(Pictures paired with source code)
-- Opening Marker --

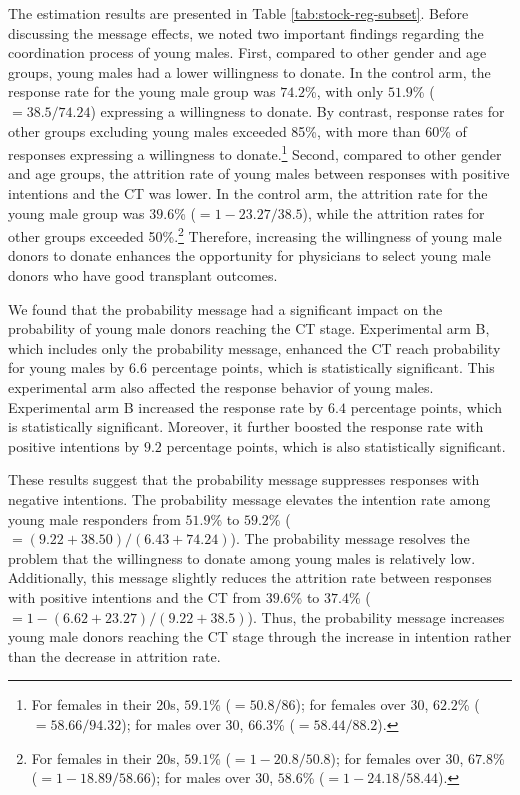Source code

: \documentclass [12pt, a4paper]{article}
\begin{document}
The estimation results are presented in Table \ref{tab:stock-reg-subset}. Before discussing the message effects, we noted two important findings regarding the coordination process of young males. First, compared to other gender and age groups, young males had a lower willingness to donate. In the control arm, the response rate for the young male group was \(74.2\)\%, with only \(51.9\)\% (\(=38.5/74.24\)) expressing a willingness to donate. By contrast, response rates for other groups excluding young males exceeded 85\%, with more than 60\% of responses expressing a willingness to donate.\footnote{For females in their 20s, \(59.1\)\% (\(=50.8/86\)); for females over 30, \(62.2\)\% (\(=58.66/94.32\)); for males over 30, \(66.3\)\% (\(=58.44/88.2\)).} Second, compared to other gender and age groups, the attrition rate of young males between responses with positive intentions and the CT was lower. In the control arm, the attrition rate for the young male group was \(39.6\)\% (\(=1-23.27/38.5\)), while the attrition rates for other groups exceeded 50\%.\footnote{For females in their 20s, \(59.1\)\% (\(=1 - 20.8/50.8\)); for females over 30, \(67.8\)\% (\(=1-18.89/58.66\)); for males over 30, \(58.6\)\% (\(=1-24.18/58.44\)).} Therefore, increasing the willingness of young male donors to donate enhances the opportunity for physicians to select young male donors who have good transplant outcomes.

We found that the probability message had a significant impact on the probability of young male donors reaching the CT stage. Experimental arm B, which includes only the probability message, enhanced the CT reach probability for young males by \(6.6\) percentage points, which is statistically significant. This experimental arm also affected the response behavior of young males. Experimental arm B increased the response rate by \(6.4\) percentage points, which is statistically significant. Moreover, it further boosted the response rate with positive intentions by \(9.2\) percentage points, which is also statistically significant.

These results suggest that the probability message suppresses responses with negative intentions. The probability message elevates the intention rate among young male responders from \(51.9\)\% to \(59.2\)\% (\(=(9.22+38.50)/(6.43+74.24)\)). The probability message resolves the problem that the willingness to donate among young males is relatively low. Additionally, this message slightly reduces the attrition rate between responses with positive intentions and the CT from \(39.6\)\% to \(37.4\)\% (\(=1-(6.62+23.27)/(9.22+38.5)\)). Thus, the probability message increases young male donors reaching the CT stage through the increase in intention rather than the decrease in attrition rate.
\end{document}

-- Closing Marker --

• YOUR OBJECTIVE: Each line above should be returned exactly as written, apart from any pictures.

• SOLVED EXERCISE:
Source code

: \documentclass [12pt, a4paper]{article}
\begin{document}
The estimation results are presented in Table \ref{tab:stock-reg-subset}. Before discussing the message effects, we noted two important findings regarding the coordination process of young males. First, compared to other gender and age groups, young males had a lower willingness to donate. In the control arm, the response rate for the young male group was \(74.2\)\%, with only \(51.9\)\% (\(=38.5/74.24\)) expressing a willingness to donate. By contrast, response rates for other groups excluding young males exceeded 85\%, with more than 60\% of responses expressing a willingness to donate.\footnote{For females in their 20s, \(59.1\)\% (\(=50.8/86\)); for females over 30, \(62.2\)\% (\(=58.66/94.32\)); for males over 30, \(66.3\)\% (\(=58.44/88.2\)).} Second, compared to other gender and age groups, the attrition rate of young males between responses with positive intentions and the CT was lower. In the control arm, the attrition rate for the young male group was \(39.6\)\% (\(=1-23.27/38.5\)), while the attrition rates for other groups exceeded 50\%.\footnote{For females in their 20s, \(59.1\)\% (\(=1 - 20.8/50.8\)); for females over 30, \(67.8\)\% (\(=1-18.89/58.66\)); for males over 30, \(58.6\)\% (\(=1-24.18/58.44\)).} Therefore, increasing the willingness of young male donors to donate enhances the opportunity for physicians to select young male donors who have good transplant outcomes.

We found that the probability message had a significant impact on the probability of young male donors reaching the CT stage. Experimental arm B, which includes only the probability message, enhanced the CT reach probability for young males by \(6.6\) percentage points, which is statistically significant. This experimental arm also affected the response behavior of young males. Experimental arm B increased the response rate by \(6.4\) percentage points, which is statistically significant. Moreover, it further boosted the response rate with positive intentions by \(9.2\) percentage points, which is also statistically significant.

These results suggest that the probability message suppresses responses with negative intentions. The probability message elevates the intention rate among young male responders from \(51.9\)\% to \(59.2\)\% (\(=(9.22+38.50)/(6.43+74.24)\)). The probability message resolves the problem that the willingness to donate among young males is relatively low. Additionally, this message slightly reduces the attrition rate between responses with positive intentions and the CT from \(39.6\)\% to \(37.4\)\% (\(=1-(6.62+23.27)/(9.22+38.5)\)). Thus, the probability message increases young male donors reaching the CT stage through the increase in intention rather than the decrease in attrition rate.
\end{document}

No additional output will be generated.